You need to change one line in your will. You do NOT want to redo the whole thing. So you ask around and someone mentions a "codicil" -- a short amendment to a will that sounds cheaper and easier than starting over. In Michigan the codicil is a real legal instrument, but it comes with a surprise: it has to be signed and witnessed exactly like a new will. The formal effort is nearly identical. Once you understand that, the choice between a codicil and a new will becomes obvious in most cases -- and about 90% of the time the answer is "new will." This guide explains exactly why, what a Michigan codicil looks like, when a codicil still makes sense, and the "republication doctrine" that can quietly undo your intent if you get the sequencing wrong.
The 30-Second Answer
Use a codicil ONLY if all of these are true: (1) you have exactly one small change to make, (2) the change is administrative (address correction, executor swap, small dollar amount change), (3) your existing will is under 5 years old, (4) you have no existing codicils, and (5) the change does not affect who gets what.

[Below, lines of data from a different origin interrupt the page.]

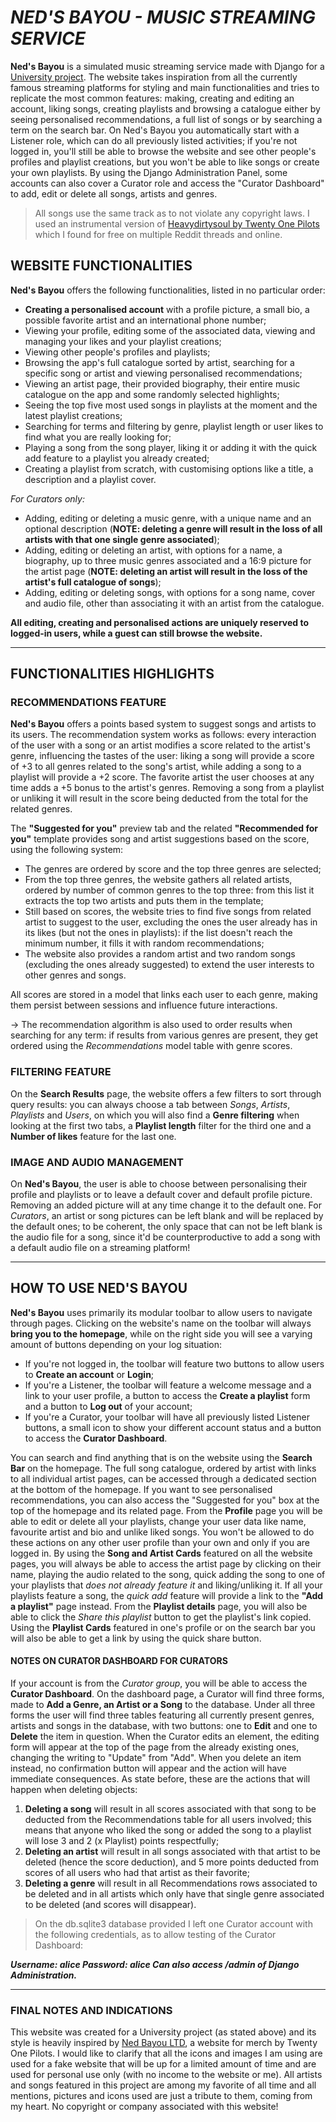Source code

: # *NED'S BAYOU - MUSIC STREAMING SERVICE*

**Ned's Bayou** is a simulated music streaming service made with Django for a [University project](https://www.ing-inl.unifi.it/vp-130-terzo-anno.html#).
The website takes inspiration from all the currently famous streaming platforms for styling and main functionalities and tries to replicate the most common features: making, creating and editing an account, liking songs, creating playlists and browsing a catalogue either by seeing personalised recommendations, a full list of songs or by searching a term on the search bar.
On Ned's Bayou you automatically start with a Listener role, which can do all previously listed activities; if you're not logged in, you'll still be able to browse the website and see other people's profiles and playlist creations, but you won't be able to like songs or create your own playlists.
By using the Django Administration Panel, some accounts can also cover a Curator role and access the "Curator Dashboard" to add, edit or delete all songs, artists and genres.

> All songs use the same track as to not violate any copyright laws. I used an instrumental version of [Heavydirtysoul by Twenty One Pilots](https://www.youtube.com/watch?v=lzXRdS9cynQ) which I found for free on multiple Reddit threads and online.

## WEBSITE FUNCTIONALITIES
**Ned's Bayou** offers the following functionalities, listed in no particular order:

- **Creating a personalised account** with a profile picture, a small bio, a possible favorite artist and an international phone number;
- Viewing your profile, editing some of the associated data, viewing and managing your likes and your playlist creations;
- Viewing other people's profiles and playlists;
- Browsing the app's full catalogue sorted by artist, searching for a specific song or artist and viewing personalised recommendations;
- Viewing an artist page, their provided biography, their entire music catalogue on the app and some randomly selected highlights;
- Seeing the top five most used songs in playlists at the moment and the latest playlist creations;
- Searching for terms and filtering by genre, playlist length or user likes to find what you are really looking for;
- Playing a song from the song player, liking it or adding it with the quick add feature to a playlist you already created;
- Creating a playlist from scratch, with customising options like a title, a description and a playlist cover.

*For Curators only:*
- Adding, editing or deleting a music genre, with a unique name and an optional description (**NOTE: deleting a genre will result in the loss of all artists with that one single genre associated**);
- Adding, editing or deleting an artist, with options for a name, a biography, up to three music genres associated and a 16:9 picture for the artist page (**NOTE: deleting an artist will result in the loss of the artist's full catalogue of songs**);
- Adding, editing or deleting songs, with options for a song name, cover and audio file, other than associating it with an artist from the catalogue.

**All editing, creating and personalised actions are uniquely reserved to logged-in users, while a guest can still browse the website.**

___________
## FUNCTIONALITIES HIGHLIGHTS

### RECOMMENDATIONS FEATURE
**Ned's Bayou** offers a points based system to suggest songs and artists to its users. 
The recommendation system works as follows: every interaction of the user with a song or an artist modifies a score related to the artist's genre, influencing the tastes of the user: liking a song will provide a score of +3 to all genres related to the song's artist, while adding a song to a playlist will provide a +2 score.
The favorite artist the user chooses at any time adds a +5 bonus to the artist's genres. Removing a song from a playlist or unliking it will result in the score being deducted from the total for the related genres.

The **"Suggested for you"** preview tab and the related **"Recommended for you"** template provides song and artist suggestions based on the score, using the following system: 
- The genres are ordered by score and the top three genres are selected;
- From the top three genres, the website gathers all related artists, ordered by number of common genres to the top three: from this list it extracts the top two artists and puts them in the template;
- Still based on scores, the website tries to find five songs from related artist to suggest to the user, excluding the ones the user already has in its likes (but not the ones in playlists): if the list doesn't reach the minimum number, it fills it with random recommendations;
- The website also provides a random artist and two random songs (excluding the ones already suggested) to extend the user interests to other genres and songs.

All scores are stored in a model that links each user to each genre, making them persist between sessions and influence future interactions.

-> The recommendation algorithm is also used to order results when searching for any term: if results from various genres are present, they get ordered using the *Recommendations* model table with genre scores.

### FILTERING FEATURE
On the **Search Results** page, the website offers a few filters to sort through query results: you can always choose a tab between *Songs*, *Artists*, *Playlists* and *Users*, on which you will also find a **Genre filtering** when looking at the first two tabs, a **Playlist length** filter for the third one and a **Number of likes** feature for the last one.

### IMAGE AND AUDIO MANAGEMENT
On **Ned's Bayou**, the user is able to choose between personalising their profile and playlists or to leave a default cover and default profile picture. Removing an added picture will at any time change it to the default one. For *Curators*, an artist or song pictures can be left blank and will be replaced by the default ones; to be coherent, the only space that can not be left blank is the audio file for a song, since it'd be counterproductive to add a song with a default audio file on a streaming platform!

___________
## HOW TO USE NED'S BAYOU
**Ned's Bayou** uses primarily its modular toolbar to allow users to navigate through pages. Clicking on the website's name on the toolbar will always **bring you to the homepage**, while on the right side you will see a varying amount of buttons depending on your log situation:
- If you're not logged in, the toolbar will feature two buttons to allow users to **Create an account** or **Login**;
- If you're a Listener, the toolbar will feature a welcome message and a link to your user profile, a button to access the **Create a playlist** form and a button to **Log out** of your account;
- If you're a Curator, your toolbar will have all previously listed Listener buttons, a small icon to show your different account status and a button to access the **Curator Dashboard**.

You can search and find anything that is on the website using the **Search Bar** on the homepage. The full song catalogue, ordered by artist with links to all individual artist pages, can be accessed through a dedicated section at the bottom of the homepage. If you want to see personalised recommendations, you can also access the "Suggested for you" box at the top of the homepage and its related page.
From the **Profile** page you will be able to edit or delete all your playlists, change your user data like name, favourite artist and bio and unlike liked songs. You won't be allowed to do these actions on any other user profile than your own and only if you are logged in.
By using the **Song and Artist Cards** featured on all the website pages, you will always be able to access the artist page by clicking on their name, playing the audio related to the song, quick adding the song to one of your playlists that *does not already feature it* and liking/unliking it. If all your playlists feature a song, the *quick add* feature will provide a link to the **"Add a playlist"** page instead.
From the **Playlist details** page, you will also be able to click the *Share this playlist* button to get the playlist's link copied. Using the **Playlist Cards** featured in one's profile or on the search bar you will also be able to get a link by using the quick share button.

#### NOTES ON CURATOR DASHBOARD FOR CURATORS
If your account is from the *Curator group*, you will be able to access the **Curator Dashboard**. On the dashboard page, a Curator will find three forms, made to **Add a Genre, an Artist or a Song** to the database. Under all three forms the user will find three tables featuring all currently present genres, artists and songs in the database, with two buttons: one to **Edit** and one to **Delete** the item in question.
When the Curator edits an element, the editing form will appear at the top of the page from the already existing ones, changing the writing to "Update" from "Add". When you delete an item instead, no confirmation button will appear and the action will have immediate consequences. As state before, these are the actions that will happen when deleting objects:
1. **Deleting a song** will result in all scores associated with that song to be deducted from the Recommendations table for all users involved; this means that anyone who liked the song or added the song to a playlist will lose 3 and 2 (x Playlist) points respectfully;
2. **Deleting an artist** will result in all songs associated with that artist to be deleted (hence the score deduction), and 5 more points deducted from scores of all users who had that artist as their favorite;
3. **Deleting a genre** will result in all Recommendations rows associated to be deleted and in all artists which only have that single genre associated to be deleted (and scores will disappear).

> On the db.sqlite3 database provided I left one Curator account with the following credentials, as to allow testing of the Curator Dashboard:
 
_**Username: alice
Password: alice
Can also access /admin of Django Administration.**_

___________
### FINAL NOTES AND INDICATIONS
This website was created for a University project (as stated above) and its style is heavily inspired by [Ned Bayou LTD](https://europe.nedbayou.com/gb/), a website for merch by Twenty One Pilots. I would like to clarify that all the icons and images I am using are used for a fake website that will be up for a limited amount of time and are used for personal use only (with no income to the website or me). 
All artists and songs featured in this project are among my favorite of all time and all mentions, pictures and icons used are just a tribute to them, coming from my heart.
No copyright or company associated with this website!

If ANY of those five is false, do a new will instead. A new will lets you say "I hereby revoke all prior wills and codicils" and start clean.
Both take the same effort to execute correctly. Both require your signature, two witnesses signing at the same time, and (recommended) a self-proving notary block under MCL 700.2504. The cost difference is minimal. The clarity difference is enormous.
What a Codicil Actually Is
A codicil is a formal supplementary document that amends an existing will. It does not replace the will -- it modifies it. The original will and the codicil are read together at probate. Multiple codicils can technically stack on the same will, but Michigan probate attorneys almost universally advise against stacking more than one.
Typical Michigan codicil uses in practice:
- Change the named personal representative (executor) because your first choice died, resigned, or you had a falling out
- Add or update a specific dollar bequest -- "the $5,000 to my niece is increased to $7,500"
- Remove a specific bequest because the beneficiary died or the item no longer exists
- Correct a typographical error in a name, date, or address
- Add a small charitable bequest
Notice what codicils are NOT typically used for: changing residuary beneficiaries, restructuring the entire distribution, changing guardians for minor children, or adjusting substantial percentages. Those changes deserve a new will.
Codicils Require the SAME Formalities as Wills
This is the fact that surprises Michigan DIYers most. Under Michigan's Estates and Protected Individuals Code, codicils are treated legally identically to wills for execution purposes. Per the Kent County guide to Michigan will types and MCL 700.2502, a valid Michigan codicil must be:
- In writing. Verbal codicils are not valid in Michigan.
- Signed by the testator (or by another individual in the testator's conscious presence and by the testator's direction).
- Signed by two witnesses within a reasonable time after each witness sees the testator sign OR sees the testator acknowledge the signature.
Alternative execution paths:
- Holographic codicil (MCL 700.2502(2)): If the codicil is dated, the material portions are in the testator's handwriting, and the testator's signature appears, no witnesses are required. This is a rare and risky path -- courts have thrown out holographic amendments that were unclear about testamentary intent (see the Windham and Smoke cases in our Michigan will revocation guide).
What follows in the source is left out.